▸ **What the task asks**: Exact transcription of the following records is needed, with every picture dropped.

▸ **Supplied records**:
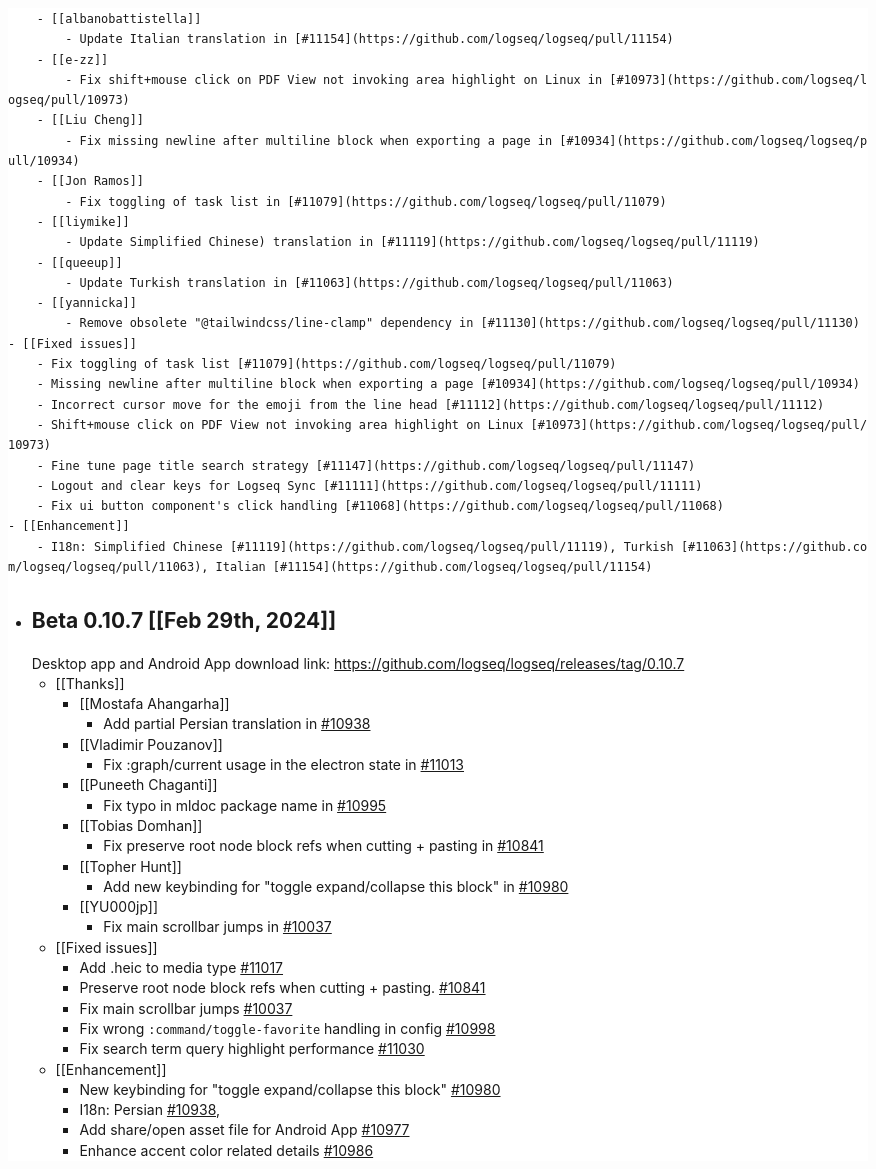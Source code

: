 		- [[albanobattistella]]
			- Update Italian translation in [#11154](https://github.com/logseq/logseq/pull/11154)
		- [[e-zz]]
			- Fix shift+mouse click on PDF View not invoking area highlight on Linux in [#10973](https://github.com/logseq/logseq/pull/10973)
		- [[Liu Cheng]]
			- Fix missing newline after multiline block when exporting a page in [#10934](https://github.com/logseq/logseq/pull/10934)
		- [[Jon Ramos]]
			- Fix toggling of task list in [#11079](https://github.com/logseq/logseq/pull/11079)
		- [[liymike]]
			- Update Simplified Chinese) translation in [#11119](https://github.com/logseq/logseq/pull/11119)
		- [[queeup]]
			- Update Turkish translation in [#11063](https://github.com/logseq/logseq/pull/11063)
		- [[yannicka]]
			- Remove obsolete "@tailwindcss/line-clamp" dependency in [#11130](https://github.com/logseq/logseq/pull/11130)
	- [[Fixed issues]]
		- Fix toggling of task list [#11079](https://github.com/logseq/logseq/pull/11079)
		- Missing newline after multiline block when exporting a page [#10934](https://github.com/logseq/logseq/pull/10934)
		- Incorrect cursor move for the emoji from the line head [#11112](https://github.com/logseq/logseq/pull/11112)
		- Shift+mouse click on PDF View not invoking area highlight on Linux [#10973](https://github.com/logseq/logseq/pull/10973)
		- Fine tune page title search strategy [#11147](https://github.com/logseq/logseq/pull/11147)
		- Logout and clear keys for Logseq Sync [#11111](https://github.com/logseq/logseq/pull/11111)
		- Fix ui button component's click handling [#11068](https://github.com/logseq/logseq/pull/11068)
	- [[Enhancement]]
		- I18n: Simplified Chinese [#11119](https://github.com/logseq/logseq/pull/11119), Turkish [#11063](https://github.com/logseq/logseq/pull/11063), Italian [#11154](https://github.com/logseq/logseq/pull/11154)
- ## Beta 0.10.7 [[Feb 29th, 2024]]
  Desktop app and Android App download link: <https://github.com/logseq/logseq/releases/tag/0.10.7>
	- [[Thanks]]
		- [[Mostafa Ahangarha]]
			- Add partial Persian translation in [#10938](https://github.com/logseq/logseq/pull/10938)
		- [[Vladimir Pouzanov]]
			- Fix :graph/current usage in the electron state in [#11013](https://github.com/logseq/logseq/pull/11013)
		- [[Puneeth Chaganti]]
			- Fix typo in mldoc package name in [#10995](https://github.com/logseq/logseq/pull/10995)
		- [[Tobias Domhan]]
			- Fix preserve root node block refs when cutting + pasting in [#10841](https://github.com/logseq/logseq/pull/10841)
		- [[Topher Hunt]]
			- Add new keybinding for "toggle expand/collapse this block" in [#10980](https://github.com/logseq/logseq/pull/10980)
		- [[YU000jp]]
			- Fix main scrollbar jumps in [#10037](https://github.com/logseq/logseq/pull/10037)
	- [[Fixed issues]]
		- Add .heic to media type [#11017](https://github.com/logseq/logseq/pull/11017)
		- Preserve root node block refs when cutting + pasting. [#10841](https://github.com/logseq/logseq/pull/10841)
		- Fix main scrollbar jumps [#10037](https://github.com/logseq/logseq/pull/10037)
		- Fix wrong `:command/toggle-favorite` handling in config [#10998](https://github.com/logseq/logseq/pull/10998)
		- Fix search term query highlight performance [#11030](https://github.com/logseq/logseq/pull/11030)
	- [[Enhancement]]
		- New keybinding for "toggle expand/collapse this block" [#10980](https://github.com/logseq/logseq/pull/10980)
		- I18n: Persian [#10938](https://github.com/logseq/logseq/pull/10938),
		- Add share/open asset file for Android App [#10977](https://github.com/logseq/logseq/pull/10977)
		- Enhance accent color related details [#10986](https://github.com/logseq/logseq/pull/10986)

▸ **Response for this exercise**:
Source code

: 		- [[albanobattistella]]
			- Update Italian translation in [#11154](https://github.com/logseq/logseq/pull/11154)
		- [[e-zz]]
			- Fix shift+mouse click on PDF View not invoking area highlight on Linux in [#10973](https://github.com/logseq/logseq/pull/10973)
		- [[Liu Cheng]]
			- Fix missing newline after multiline block when exporting a page in [#10934](https://github.com/logseq/logseq/pull/10934)
		- [[Jon Ramos]]
			- Fix toggling of task list in [#11079](https://github.com/logseq/logseq/pull/11079)
		- [[liymike]]
			- Update Simplified Chinese) translation in [#11119](https://github.com/logseq/logseq/pull/11119)
		- [[queeup]]
			- Update Turkish translation in [#11063](https://github.com/logseq/logseq/pull/11063)
		- [[yannicka]]
			- Remove obsolete "@tailwindcss/line-clamp" dependency in [#11130](https://github.com/logseq/logseq/pull/11130)
	- [[Fixed issues]]
		- Fix toggling of task list [#11079](https://github.com/logseq/logseq/pull/11079)
		- Missing newline after multiline block when exporting a page [#10934](https://github.com/logseq/logseq/pull/10934)
		- Incorrect cursor move for the emoji from the line head [#11112](https://github.com/logseq/logseq/pull/11112)
		- Shift+mouse click on PDF View not invoking area highlight on Linux [#10973](https://github.com/logseq/logseq/pull/10973)
		- Fine tune page title search strategy [#11147](https://github.com/logseq/logseq/pull/11147)
		- Logout and clear keys for Logseq Sync [#11111](https://github.com/logseq/logseq/pull/11111)
		- Fix ui button component's click handling [#11068](https://github.com/logseq/logseq/pull/11068)
	- [[Enhancement]]
		- I18n: Simplified Chinese [#11119](https://github.com/logseq/logseq/pull/11119), Turkish [#11063](https://github.com/logseq/logseq/pull/11063), Italian [#11154](https://github.com/logseq/logseq/pull/11154)
- ## Beta 0.10.7 [[Feb 29th, 2024]]
  Desktop app and Android App download link: <https://github.com/logseq/logseq/releases/tag/0.10.7>
	- [[Thanks]]
		- [[Mostafa Ahangarha]]
			- Add partial Persian translation in [#10938](https://github.com/logseq/logseq/pull/10938)
		- [[Vladimir Pouzanov]]
			- Fix :graph/current usage in the electron state in [#11013](https://github.com/logseq/logseq/pull/11013)
		- [[Puneeth Chaganti]]
			- Fix typo in mldoc package name in [#10995](https://github.com/logseq/logseq/pull/10995)
		- [[Tobias Domhan]]
			- Fix preserve root node block refs when cutting + pasting in [#10841](https://github.com/logseq/logseq/pull/10841)
		- [[Topher Hunt]]
			- Add new keybinding for "toggle expand/collapse this block" in [#10980](https://github.com/logseq/logseq/pull/10980)
		- [[YU000jp]]
			- Fix main scrollbar jumps in [#10037](https://github.com/logseq/logseq/pull/10037)
	- [[Fixed issues]]
		- Add .heic to media type [#11017](https://github.com/logseq/logseq/pull/11017)
		- Preserve root node block refs when cutting + pasting. [#10841](https://github.com/logseq/logseq/pull/10841)
		- Fix main scrollbar jumps [#10037](https://github.com/logseq/logseq/pull/10037)
		- Fix wrong `:command/toggle-favorite` handling in config [#10998](https://github.com/logseq/logseq/pull/10998)
		- Fix search term query highlight performance [#11030](https://github.com/logseq/logseq/pull/11030)
	- [[Enhancement]]
		- New keybinding for "toggle expand/collapse this block" [#10980](https://github.com/logseq/logseq/pull/10980)
		- I18n: Persian [#10938](https://github.com/logseq/logseq/pull/10938),
		- Add share/open asset file for Android App [#10977](https://github.com/logseq/logseq/pull/10977)
		- Enhance accent color related details [#10986](https://github.com/logseq/logseq/pull/10986)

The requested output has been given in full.